> **LISTED RECORDS**
--

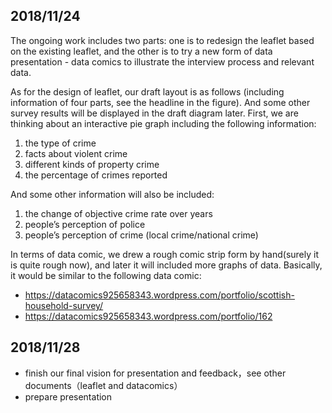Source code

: ## 2018/11/24

The ongoing work includes two parts: one is to redesign the leaflet based on the existing leaflet, and the other is to try a new form of data presentation - data comics to illustrate the interview process and relevant data.

As for the design of leaflet, our draft layout is as follows (including information of four parts, see the headline in the figure). And some other survey results will be displayed in the draft diagram later.
First, we are thinking about an interactive pie graph including the following information:

1) the type of crime
2) facts about violent crime
3) different kinds of property crime
4) the percentage of crimes reported

And some other information will also be included:

1) the change of objective crime rate over years
2) people’s perception of police
3) people’s perception of crime (local crime/national crime)

In terms of data comic, we drew a rough comic strip form by hand(surely it is quite rough now), and later it will included more graphs of data. Basically, it would be similar to the following data comic:

* https://datacomics925658343.wordpress.com/portfolio/scottish-household-survey/
* https://datacomics925658343.wordpress.com/portfolio/162


## 2018/11/28
- finish our final vision for presentation and feedback，see other documents（leaflet and datacomics）
- prepare  presentation
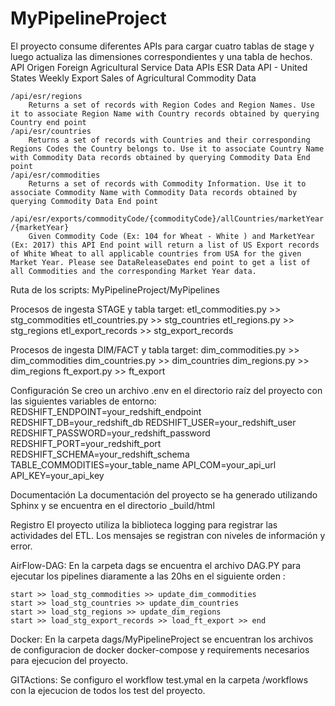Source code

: # MyPipelineProject
El proyecto consume diferentes APIs para cargar cuatro tablas de stage y luego actualiza las dimensiones correspondientes y una tabla de hechos.
    API Origen Foreign Agricultural Service Data APIs
    ESR Data API - United States Weekly Export Sales of Agricultural Commodity Data

    /api/esr/regions 
        Returns a set of records with Region Codes and Region Names. Use it to associate Region Name with Country records obtained by querying Country end point
    /api/esr/countries 
        Returns a set of records with Countries and their corresponding Regions Codes the Country belongs to. Use it to associate Country Name with Commodity Data records obtained by querying Commodity Data End point
    /api/esr/commodities 
        Returns a set of records with Commodity Information. Use it to associate Commodity Name with Commodity Data records obtained by querying Commodity Data End point

    ​/api​/esr​/exports​/commodityCode​/{commodityCode}​/allCountries​/marketYear​/{marketYear} 
        Given Commodity Code (Ex: 104 for Wheat - White ) and MarketYear (Ex: 2017) this API End point will return a list of US Export records of White Wheat to all applicable countries from USA for the given Market Year. Please see DataReleaseDates end point to get a list of all Commodities and the corresponding Market Year data.

Ruta de los scripts: MyPipelineProject/MyPipelines

Procesos de ingesta STAGE y tabla target:
    etl_commodities.py >> stg_commodities
    etl_countries.py   >> stg_countries
    etl_regions.py     >> stg_regions
    etl_export_records >> stg_export_records

Procesos de ingesta DIM/FACT y tabla target:
    dim_commodities.py >> dim_commodities 
    dim_countries.py   >> dim_countries 
    dim_regions.py     >> dim_regions 
    ft_export.py       >> ft_export

Configuración
    Se creo un archivo .env en el directorio raíz del proyecto con las siguientes variables de entorno:
    REDSHIFT_ENDPOINT=your_redshift_endpoint
    REDSHIFT_DB=your_redshift_db
    REDSHIFT_USER=your_redshift_user
    REDSHIFT_PASSWORD=your_redshift_password
    REDSHIFT_PORT=your_redshift_port
    REDSHIFT_SCHEMA=your_redshift_schema
    TABLE_COMMODITIES=your_table_name
    API_COM=your_api_url
    API_KEY=your_api_key

Documentación
La documentación del proyecto se ha generado utilizando Sphinx y se encuentra en el directorio _build/html

Registro
    El proyecto utiliza la biblioteca logging para registrar las actividades del ETL. Los mensajes se registran con niveles de información y error.

AirFlow-DAG:
En la carpeta dags se encuentra el archivo DAG.PY para ejecutar los pipelines diaramente a las 20hs en el siguiente orden :
    
    start >> load_stg_commodities >> update_dim_commodities 
    start >> load_stg_countries >> update_dim_countries 
    start >> load_stg_regions >> update_dim_regions 
    start >> load_stg_export_records >> load_ft_export >> end
Docker:
    En la carpeta dags/MyPipelineProject se encuentran los archivos de configuracion de docker docker-compose y requirements necesarios para ejecucion del proyecto.

GITActions: 
    Se configuro el workflow test.ymal en la carpeta /workflows con la ejecucion de todos los test del proyecto.

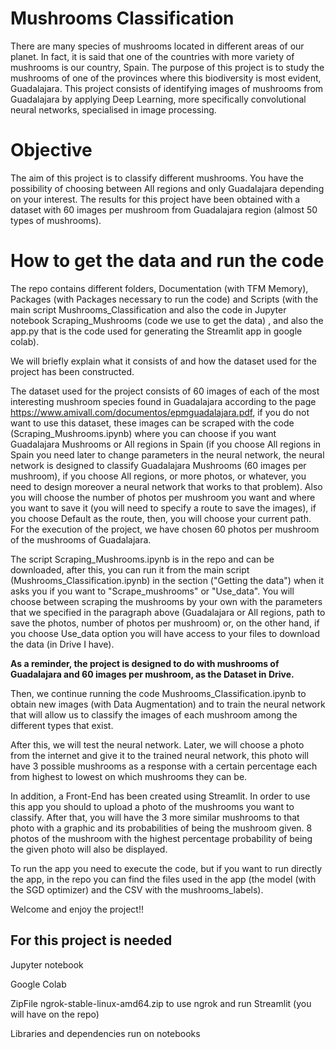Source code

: # Mushrooms Classification

There are many species of mushrooms located in different areas of our planet. In fact, it is said that one of the countries with more variety of mushrooms is our country, Spain. The purpose of this project is to study the mushrooms of one of the provinces where this biodiversity is most evident, Guadalajara. This project consists of identifying images of mushrooms from Guadalajara by applying Deep Learning, more specifically convolutional neural networks, specialised in image processing.

# Objective

The aim of this project is to classify different mushrooms. You have the possibility of choosing between All regions and only Guadalajara depending on your interest. The results for this project have been obtained with a dataset with 60 images per mushroom from Guadalajara region (almost 50 types of mushrooms).

# How to get the data and run the code

The repo contains different folders, Documentation (with TFM Memory), Packages (with Packages necessary to run the code) and Scripts (with the main script Mushrooms_Classification and also the code in Jupyter notebook Scraping_Mushrooms (code we use to get the data) , and also the app.py that is the code used for generating the Streamlit app in google colab).

We will briefly explain what it consists of and how the dataset used for the project has been constructed.

The dataset used for the project consists of 60 images of each of the most interesting mushroom species found in Guadalajara according to the page https://www.amivall.com/documentos/epmguadalajara.pdf, if you do not want to use this dataset, these images can be scraped with the code (Scraping_Mushrooms.ipynb) where you can choose if you want Guadalajara Mushrooms or All regions in Spain (if you choose All regions in Spain you need later to change parameters in the neural network, the neural network is designed to classify Guadalajara Mushrooms (60 images per mushroom), if you choose All regions, or more photos, or whatever, you need to design moreover a neural network that works to that problem). Also you will choose the number of photos per mushroom you want and where you want to save it (you will need to specify a route to save the images), if you choose Default as the route, then, you will choose your current path. For the execution of the project, we have chosen 60 photos per mushroom of the mushrooms of Guadalajara. 

The script Scraping_Mushrooms.ipynb is in the repo and can be downloaded, after this, you can run it from the main script (Mushrooms_Classification.ipynb) in the section ("Getting the data") when it asks you if you want to "Scrape_mushrooms" or "Use_data". You will choose between scraping the mushrooms by your own with the parameters that we specified in the paragraph above (Guadalajara or All regions, path to save the photos, number of photos per mushroom) or, on the other hand, if you choose Use_data option you will have access to your files to download the data (in Drive I have).

**As a reminder, the project is designed to do with mushrooms of Guadalajara and 60 images per mushroom, as the Dataset in Drive.**

Then, we continue running the code Mushrooms_Classification.ipynb to obtain new images (with Data Augmentation) and to train the neural network that will allow us to classify the images of each mushroom among the different types that exist.

After this, we will test the neural network. Later, we will choose a photo from the internet and give it to the trained neural network, this photo will have 3 possible mushrooms as a response with a certain percentage each from highest to lowest on which mushrooms they can be.

In addition, a Front-End has been created using Streamlit. In order to use this app you should to upload a photo of the mushrooms you want to classify. After that, you will have the 3 more similar mushrooms to that photo with a graphic and its probabilities of being the mushroom given. 8 photos of the mushroom with the highest percentage probability of being the given photo will also be displayed.

To run the app you need to execute the code, but if you want to run directly the app, in the repo you can find the files used in the app (the model (with the SGD optimizer) and the CSV with the mushrooms_labels).

Welcome and enjoy the project!!

## For this project is needed

Jupyter notebook 

Google Colab

ZipFile ngrok-stable-linux-amd64.zip to use ngrok and run Streamlit (you will have on the repo)

Libraries and dependencies run on notebooks 
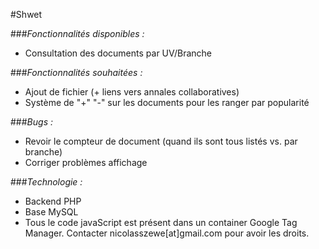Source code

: #Shwet

###*Fonctionnalités disponibles :*
* Consultation des documents par UV/Branche

###*Fonctionnalités souhaitées :* 
* Ajout de fichier (+ liens vers annales collaboratives)
* Système de "+" "-" sur les documents pour les ranger par popularité

###*Bugs :*
* Revoir le compteur de document (quand ils sont tous listés vs. par branche)
* Corriger problèmes affichage

###*Technologie :*
* Backend PHP
* Base MySQL
* Tous le code javaScript est présent dans un container Google Tag Manager. Contacter nicolasszewe[at]gmail.com pour avoir les droits. 

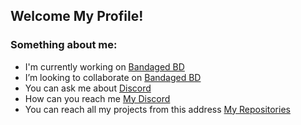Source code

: ## Welcome My Profile!
### Something about me:
- I'm currently working on [Bandaged BD](https://github.com/emivxd/bandaged-bd)
- I’m looking to collaborate on [Bandaged BD](https://github.com/emivxd/bandaged-bd)
- You can ask me about [Discord](https://discord.com/)
- How can you reach me [My Discord](https://discordapp.com/users/812235097881182240)
- You can reach all my projects from this address [My Repositories](https://github.com/emivxd?tab=repositories)
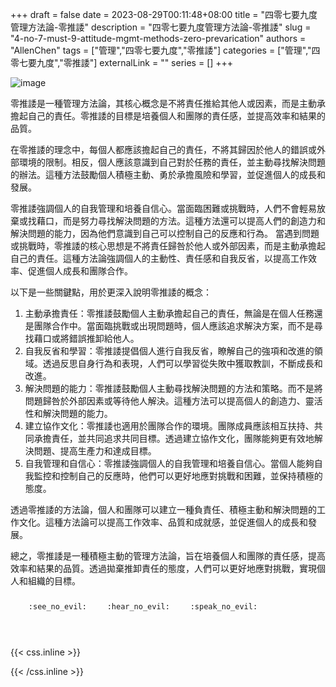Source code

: +++ 
draft = false
date = 2023-08-29T00:11:48+08:00
title = "四零七要九度管理方法論-零推諉"
description = "四零七要九度管理方法論-零推諉"
slug = "4-no-7-must-9-attitude-mgmt-methods-zero-prevarication"
authors = "AllenChen"
tags = ["管理","四零七要九度","零推諉"]
categories = ["管理","四零七要九度","零推諉"]
externalLink = ""
series = []
+++

![image](/images/post/A-rabbit-with-big-blue-eyes-learning-management-books-to-avoid-prevarication-with-Van-Gogh-style.jpeg)

零推諉是一種管理方法論，其核心概念是不將責任推給其他人或因素，而是主動承擔起自己的責任。零推諉的目標是培養個人和團隊的責任感，並提高效率和結果的品質。

在零推諉的理念中，每個人都應該擔起自己的責任，不將其歸因於他人的錯誤或外部環境的限制。相反，個人應該意識到自己對於任務的責任，並主動尋找解決問題的辦法。這種方法鼓勵個人積極主動、勇於承擔風險和學習，並促進個人的成長和發展。

零推諉強調個人的自我管理和培養自信心。當面臨困難或挑戰時，人們不會輕易放棄或找藉口，而是努力尋找解決問題的方法。這種方法還可以提高人們的創造力和解決問題的能力，因為他們意識到自己可以控制自己的反應和行為。
當遇到問題或挑戰時，零推諉的核心思想是不將責任歸咎於他人或外部因素，而是主動承擔起自己的責任。這種方法論強調個人的主動性、責任感和自我反省，以提高工作效率、促進個人成長和團隊合作。

以下是一些關鍵點，用於更深入說明零推諉的概念：

1. 主動承擔責任：零推諉鼓勵個人主動承擔起自己的責任，無論是在個人任務還是團隊合作中。當面臨挑戰或出現問題時，個人應該追求解決方案，而不是尋找藉口或將錯誤推卸給他人。
2. 自我反省和學習：零推諉提倡個人進行自我反省，瞭解自己的強項和改進的領域。透過反思自身行為和表現，人們可以學習從失敗中獲取教訓，不斷成長和改進。
3. 解決問題的能力：零推諉鼓勵個人主動尋找解決問題的方法和策略。而不是將問題歸咎於外部因素或等待他人解決。這種方法可以提高個人的創造力、靈活性和解決問題的能力。
4. 建立協作文化：零推諉也適用於團隊合作的環境。團隊成員應該相互扶持、共同承擔責任，並共同追求共同目標。透過建立協作文化，團隊能夠更有效地解決問題、提高生產力和達成目標。
5. 自我管理和自信心：零推諉強調個人的自我管理和培養自信心。當個人能夠自我監控和控制自己的反應時，他們可以更好地應對挑戰和困難，並保持積極的態度。

透過零推諉的方法論，個人和團隊可以建立一種負責任、積極主動和解決問題的工作文化。這種方法論可以提高工作效率、品質和成就感，並促進個人的成長和發展。

總之，零推諉是一種積極主動的管理方法論，旨在培養個人和團隊的責任感，提高效率和結果的品質。透過拋棄推卸責任的態度，人們可以更好地應對挑戰，實現個人和組織的目標。


<p><span class="nowrap"><span class="emojify">🙈</span> <code>:see_no_evil:</code></span>  <span class="nowrap"><span class="emojify">🙉</span> <code>:hear_no_evil:</code></span>  <span class="nowrap"><span class="emojify">🙊</span> <code>:speak_no_evil:</code></span></p>
<br>
    

{{< css.inline >}}
<style>
.emojify {
	font-family: Apple Color Emoji, Segoe UI Emoji, NotoColorEmoji, Segoe UI Symbol, Android Emoji, EmojiSymbols;
	font-size: 2rem;
	vertical-align: middle;
}
@media screen and (max-width:650px) {
  .nowrap {
    display: block;
    margin: 25px 0;
  }
}
</style>
{{< /css.inline >}}
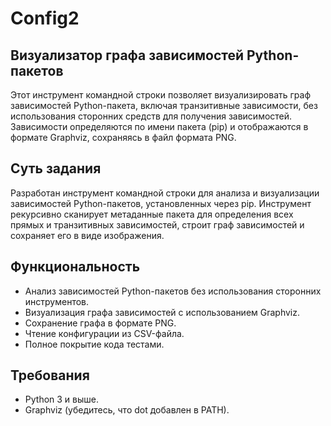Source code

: # Config2

## Визуализатор графа зависимостей Python-пакетов

Этот инструмент командной строки позволяет визуализировать граф зависимостей Python-пакета, включая транзитивные зависимости, без использования сторонних средств для получения зависимостей. Зависимости определяются по имени пакета (pip) и отображаются в формате Graphviz, сохраняясь в файл формата PNG.
## Суть задания

Разработан инструмент командной строки для анализа и визуализации зависимостей Python-пакетов, установленных через pip. Инструмент рекурсивно сканирует метаданные пакета для определения всех прямых и транзитивных зависимостей, строит граф зависимостей и сохраняет его в виде изображения.
## Функциональность

* Анализ зависимостей Python-пакетов без использования сторонних инструментов.
* Визуализация графа зависимостей с использованием Graphviz.
* Сохранение графа в формате PNG.
* Чтение конфигурации из CSV-файла.
* Полное покрытие кода тестами.

## Требования

* Python 3 и выше.
* Graphviz (убедитесь, что dot добавлен в PATH).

--

> **ASSIGNED TASK**
The required output is a copy of each line in the records where the string "directorio" occurs.

> **RESPONSE TO THIS EXERCISE**
    Se creo un archivo .env en el directorio raíz del proyecto con las siguientes variables de entorno:
La documentación del proyecto se ha generado utilizando Sphinx y se encuentra en el directorio _build/html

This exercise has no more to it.